Oloroso: A sherry aged entirely oxidatively, without flor.
Cream: A moderately sweet sherry, usually a blend of oloroso and Pedro Ximénez.
Moscatel: A sweet sherry made from the moscatel grape, with a characteristically floral aroma.
Pedro Ximénez: The sweetest style of sherry, from grapes that are partially dried in the sun before pressing.
6. Sherry is made in a solera system. The solera is a complex process that blends wines from many different vintage together, over a long period of time. Thus, the age of any given sherry is an estimated average rather than a precise figure.
7. Sherry is an aged wine. Even the youngest finos and manzanillas average two or three years of age, and most are aged even longer.
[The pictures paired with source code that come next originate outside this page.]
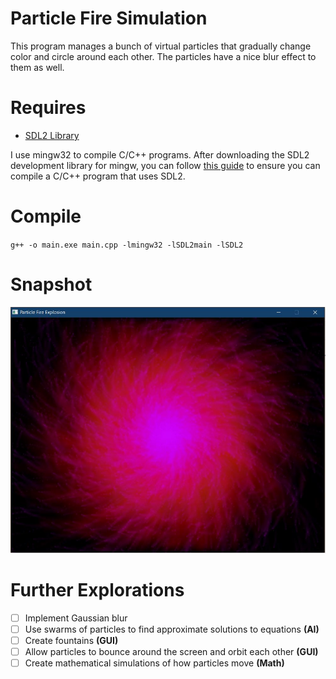 # Particle Fire Simulation
This program manages a bunch of virtual particles that gradually change color and circle around each other. The particles have a nice blur effect to them as well.

# Requires
- [SDL2 Library](https://www.libsdl.org/download-2.0.php)

I use mingw32 to compile C/C++ programs. After downloading the SDL2 development library for mingw, you can follow [this guide](http://lazyfoo.net/SDL_tutorials/lesson01/windows/mingw/index.php) to ensure you can compile a C/C++ program that uses SDL2. 

# Compile
`g++ -o main.exe main.cpp -lmingw32 -lSDL2main -lSDL2`

# Snapshot
![img](img.JPG)
# Further Explorations
- [ ] Implement Gaussian blur
- [ ] Use swarms of particles to find approximate solutions to equations **(AI)**
- [ ] Create fountains **(GUI)**
- [ ] Allow particles to bounce around the screen and orbit each other **(GUI)**
- [ ] Create mathematical simulations of how particles move **(Math)**
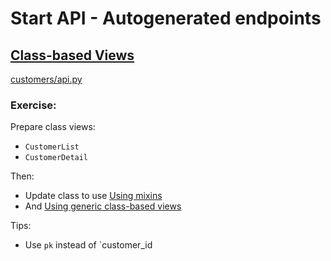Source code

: # Start API - Autogenerated endpoints

## [Class-based Views]
[customers/api.py](../battlefield/gsm_provider/customers/api.py)

### Exercise:
Prepare class views:
* `CustomerList`
* `CustomerDetail`

Then:
* Update class to use [Using mixins]
* And [Using generic class-based views]

Tips:
* Use `pk` instead of `customer_id


<!-- links -->
[Class-based Views]: https://www.django-rest-framework.org/tutorial/3-class-based-views/#tutorial-3-class-based-views

[Using mixins]: https://www.django-rest-framework.org/tutorial/3-class-based-views/#using-mixins
[Using generic class-based views]: https://www.django-rest-framework.org/tutorial/3-class-based-views/#using-generic-class-based-views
The average age of many of the finest amontillados, olorosos and palos cortados can be measured in decades.
8. Sherry is best enjoyed with food. No wine in the world is more versatile than sherry when it comes to food pairing. Sherry can thrive alongside foods and flavors that kill many other wines.
9. Serve sherry in a white wine glass. While sherry is traditionally associated with a small, narrow glass called the copita, it is much better in a standard white wine glass, which allows it to express its full range of aromas and flavors. Finos and manzanillas should be served chilled.
10. Once opened, drink sherry quickly. Fino and manzanilla should be drunk within a few days of opening. Amontillado, palo cortado and oloroso should be drunk within a couple of weeks, although some can last longer. Pedro Ximénez can keep for months if properly stoppered.